ようはこういうことである。まったくの素人でもWeb的な表現が実現できるツールが生まれ、それが普及し、発展した。結果として、そのようなツールはあまにも肥大化してしまった。高機能になり、複雑化した。たしかにそれで達成できることは多いが、多くのWebユーザーはそこまでの機能は求めていないし、機能を得るかわりに支払うコストがあまりにも高く感じられるようになった。だから、別のツールへと移り始めている。
もう一つの流れが、プラットフォーム/アプリからの離脱である。これは少々状況が入り組んでいる。
そもそもとして、プラットフォームなりアプリなりを提供しているのは営利企業である。当然、利益を上げることが求められる。
10年ほど前は「フリーミアム」の名のもとに、大半のユーザーが無料で使えて、ごく一部のユーザーがプレミアムな料金を支払うことで、サービスのエコシステムが成立するかのように言われていたが、その通りにはならなかった。特に、それを前提として規模を拡大していった企業は苦戦を強いられ、最終的には無料機能の削減という結末に至った。それはもう、どうしようもない事態である。
結局、無料を売りにしてマーケティングしても、そこに集まるのは「無料でしか使わない」ユーザーなのである。その人たちは、どれだけツールを使っても、お金を支払うつもりはまったくない。少しでも料金が発生するようなら、──たいていの場合文句を言って──立ち去るような人たちなのである。
そのようなユーザーであっても、サーバーに領域は確保しなければならないし、バックアップは取らなければならないし、問題が起これば対処しなければならない。いくら増えても真の顧客にはならないそうした人たちが集まれば集まるほど、企業の負担は大きくなる。

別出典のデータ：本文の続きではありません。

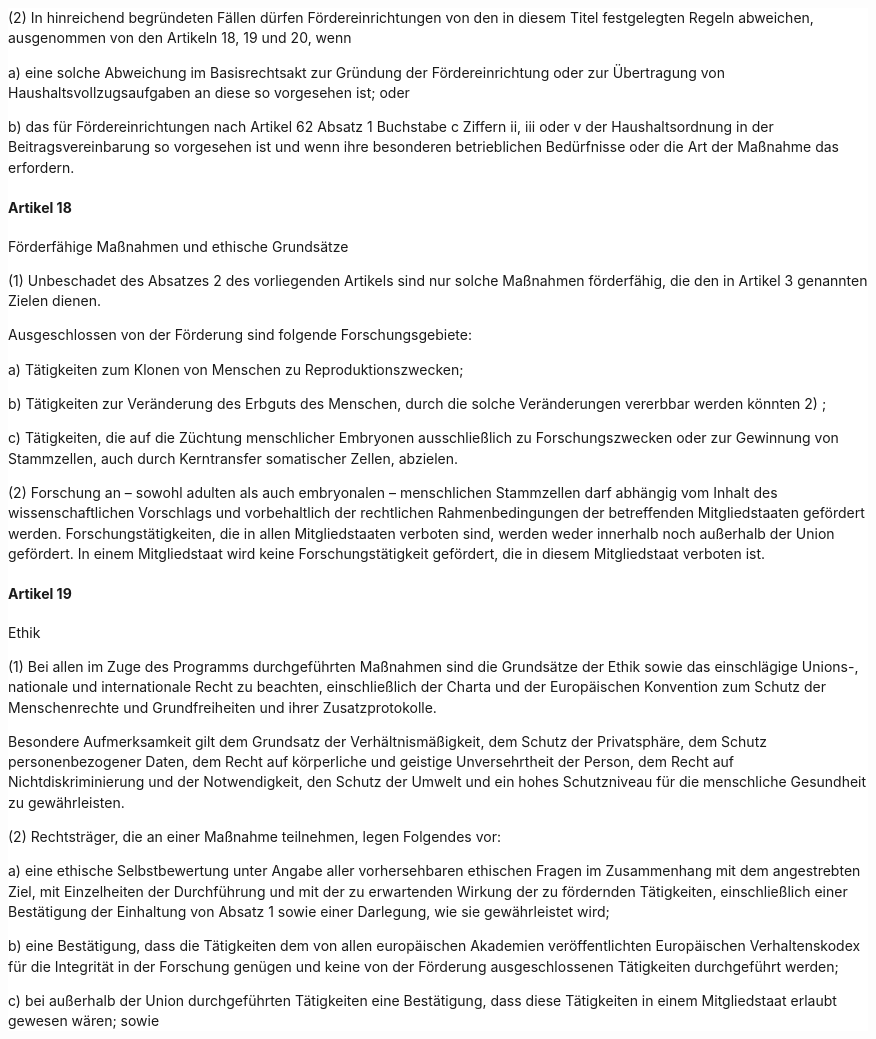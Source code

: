 (2) In hinreichend begründeten Fällen dürfen Fördereinrichtungen von den in diesem Titel festgelegten Regeln abweichen, ausgenommen von den Artikeln 18, 19 und 20, wenn 

a) eine solche Abweichung im Basisrechtsakt zur Gründung der Fördereinrichtung oder zur Übertragung von Haushaltsvollzugsaufgaben an diese so vorgesehen ist; oder 

b) das für Fördereinrichtungen nach Artikel 62 Absatz 1 Buchstabe c Ziffern ii, iii oder v der Haushaltsordnung in der Beitragsvereinbarung so vorgesehen ist und wenn ihre besonderen betrieblichen Bedürfnisse oder die Art der Maßnahme das erfordern. 

####  Artikel 18   
Förderfähige Maßnahmen und ethische Grundsätze 

(1) Unbeschadet des Absatzes 2 des vorliegenden Artikels sind nur solche Maßnahmen förderfähig, die den in Artikel 3 genannten Zielen dienen. 

Ausgeschlossen von der Förderung sind folgende Forschungsgebiete: 

a) Tätigkeiten zum Klonen von Menschen zu Reproduktionszwecken; 

b) Tätigkeiten zur Veränderung des Erbguts des Menschen, durch die solche Veränderungen vererbbar werden könnten  2)  ; 

c) Tätigkeiten, die auf die Züchtung menschlicher Embryonen ausschließlich zu Forschungszwecken oder zur Gewinnung von Stammzellen, auch durch Kerntransfer somatischer Zellen, abzielen. 

(2) Forschung an – sowohl adulten als auch embryonalen – menschlichen Stammzellen darf abhängig vom Inhalt des wissenschaftlichen Vorschlags und vorbehaltlich der rechtlichen Rahmenbedingungen der betreffenden Mitgliedstaaten gefördert werden. Forschungstätigkeiten, die in allen Mitgliedstaaten verboten sind, werden weder innerhalb noch außerhalb der Union gefördert. In einem Mitgliedstaat wird keine Forschungstätigkeit gefördert, die in diesem Mitgliedstaat verboten ist. 

####  Artikel 19   
Ethik 

(1) Bei allen im Zuge des Programms durchgeführten Maßnahmen sind die Grundsätze der Ethik sowie das einschlägige Unions-, nationale und internationale Recht zu beachten, einschließlich der Charta und der Europäischen Konvention zum Schutz der Menschenrechte und Grundfreiheiten und ihrer Zusatzprotokolle. 

Besondere Aufmerksamkeit gilt dem Grundsatz der Verhältnismäßigkeit, dem Schutz der Privatsphäre, dem Schutz personenbezogener Daten, dem Recht auf körperliche und geistige Unversehrtheit der Person, dem Recht auf Nichtdiskriminierung und der Notwendigkeit, den Schutz der Umwelt und ein hohes Schutzniveau für die menschliche Gesundheit zu gewährleisten. 

(2) Rechtsträger, die an einer Maßnahme teilnehmen, legen Folgendes vor: 

a) eine ethische Selbstbewertung unter Angabe aller vorhersehbaren ethischen Fragen im Zusammenhang mit dem angestrebten Ziel, mit Einzelheiten der Durchführung und mit der zu erwartenden Wirkung der zu fördernden Tätigkeiten, einschließlich einer Bestätigung der Einhaltung von Absatz 1 sowie einer Darlegung, wie sie gewährleistet wird; 

b) eine Bestätigung, dass die Tätigkeiten dem von allen europäischen Akademien veröffentlichten Europäischen Verhaltenskodex für die Integrität in der Forschung genügen und keine von der Förderung ausgeschlossenen Tätigkeiten durchgeführt werden; 

c) bei außerhalb der Union durchgeführten Tätigkeiten eine Bestätigung, dass diese Tätigkeiten in einem Mitgliedstaat erlaubt gewesen wären; sowie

だから最近のサービスは、はなから有料利用が前提になっている。それはサービスを健全に維持していくためには必要な処置であろう(その点、Scrapboxは頑張っている)。
ただし、広告収入を期待しているようなところは人を集めれば集めるほど価値が生まれてくる。そうしたツールは、かなりの期間無料でも使えるだろう。しかし、積極的にそういうツールに情報を落とし込んでいきたいかと言えば、微妙なところである。

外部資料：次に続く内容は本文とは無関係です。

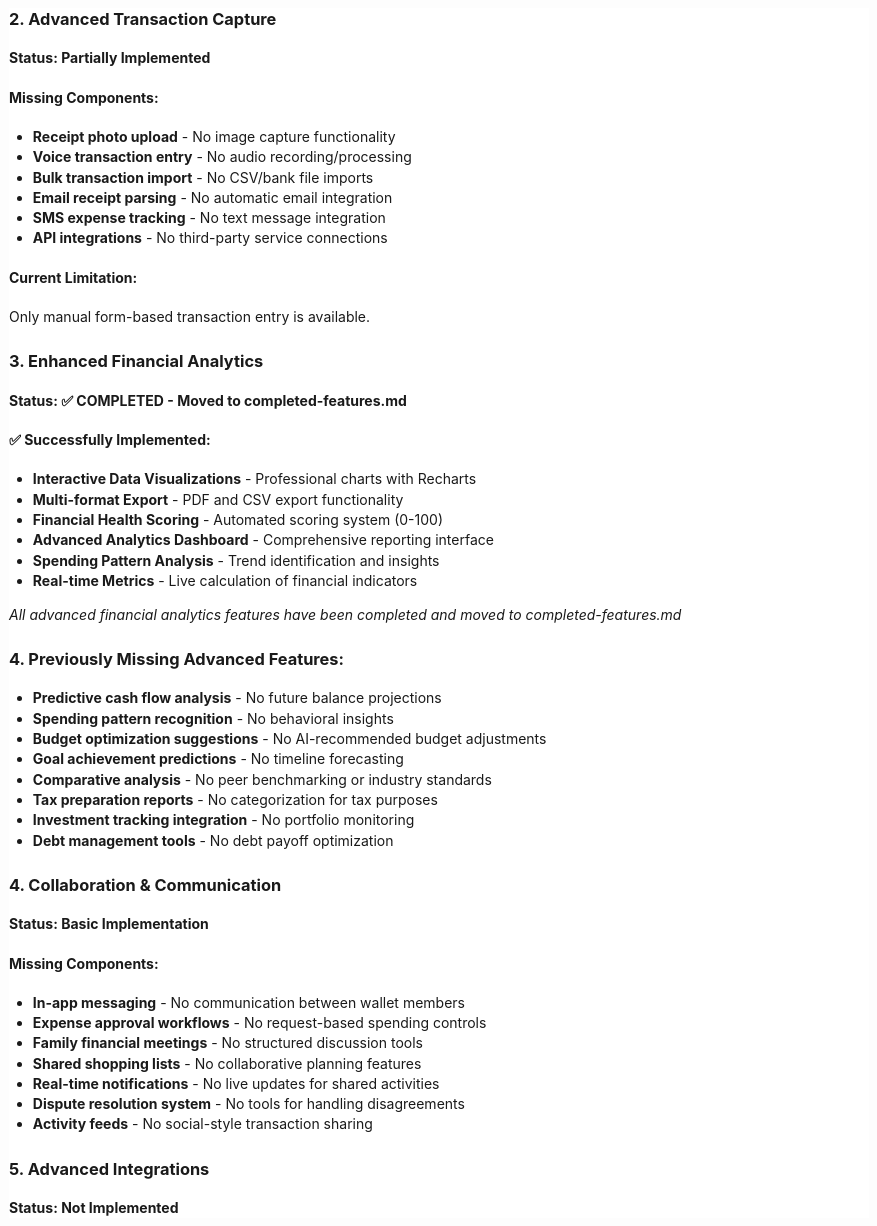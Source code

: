 ### 2. Advanced Transaction Capture
**Status: Partially Implemented**

#### Missing Components:
- **Receipt photo upload** - No image capture functionality
- **Voice transaction entry** - No audio recording/processing
- **Bulk transaction import** - No CSV/bank file imports
- **Email receipt parsing** - No automatic email integration
- **SMS expense tracking** - No text message integration
- **API integrations** - No third-party service connections

#### Current Limitation:
Only manual form-based transaction entry is available.

### 3. Enhanced Financial Analytics
**Status: ✅ COMPLETED - Moved to completed-features.md**

#### ✅ Successfully Implemented:
- **Interactive Data Visualizations** - Professional charts with Recharts
- **Multi-format Export** - PDF and CSV export functionality  
- **Financial Health Scoring** - Automated scoring system (0-100)
- **Advanced Analytics Dashboard** - Comprehensive reporting interface
- **Spending Pattern Analysis** - Trend identification and insights
- **Real-time Metrics** - Live calculation of financial indicators

*All advanced financial analytics features have been completed and moved to completed-features.md*

### 4. Previously Missing Advanced Features:
- **Predictive cash flow analysis** - No future balance projections
- **Spending pattern recognition** - No behavioral insights
- **Budget optimization suggestions** - No AI-recommended budget adjustments
- **Goal achievement predictions** - No timeline forecasting
- **Comparative analysis** - No peer benchmarking or industry standards
- **Tax preparation reports** - No categorization for tax purposes
- **Investment tracking integration** - No portfolio monitoring
- **Debt management tools** - No debt payoff optimization

### 4. Collaboration & Communication
**Status: Basic Implementation**

#### Missing Components:
- **In-app messaging** - No communication between wallet members
- **Expense approval workflows** - No request-based spending controls
- **Family financial meetings** - No structured discussion tools
- **Shared shopping lists** - No collaborative planning features
- **Real-time notifications** - No live updates for shared activities
- **Dispute resolution system** - No tools for handling disagreements
- **Activity feeds** - No social-style transaction sharing

### 5. Advanced Integrations
**Status: Not Implemented**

というわけで、私たちは選ばなければならなくなった。きちんとお金を払うか、それとも広告にさらされるか、あるいはそのどちらでもない第三の選択をとるのか、だ。
幸い、最近のパソコンは非常にスペックがよく、テキストデータを扱うだけならば、ローカルで処理していてもなんら不都合を感じない。ツールを使わない分、その管理に自分の手間が発生してしまうが、しかし、案外それで十分間に合うことは、私自身も体感している。だったら、もうそれでいいのではないか、と考える人は今後増えていくだろう。
Evernote以降、あるいはGoogle以降、私たちは自分が扱う情報について、その取り扱い方をほとんど考えることなく、それらのツール/プラットフォームに丸投げしてきた。それはたしかに蜜月の期間であり、有益な時間でもあったのだろう。
しかし、それももう終わろうとしている。
・自分でサイトを作り、独自ドメインで配信すること
・自分のローカルで、テキストファイルを管理すること
・メールtoメールのように特定のプラットフォームを介在させない情報のやり取りをすること
そのような、Webの懐かしい姿が立ち上がろうとしている。そして、逆説的だが、私たちが「第三の選択」を取れるようになればなるほど、プラットフォームは使いやすくなろうと進化するはずだ。道は一つでは、むしろ迷走してしまう。隣を走る存在があるからこそ、真ん中を進んでいけるのである。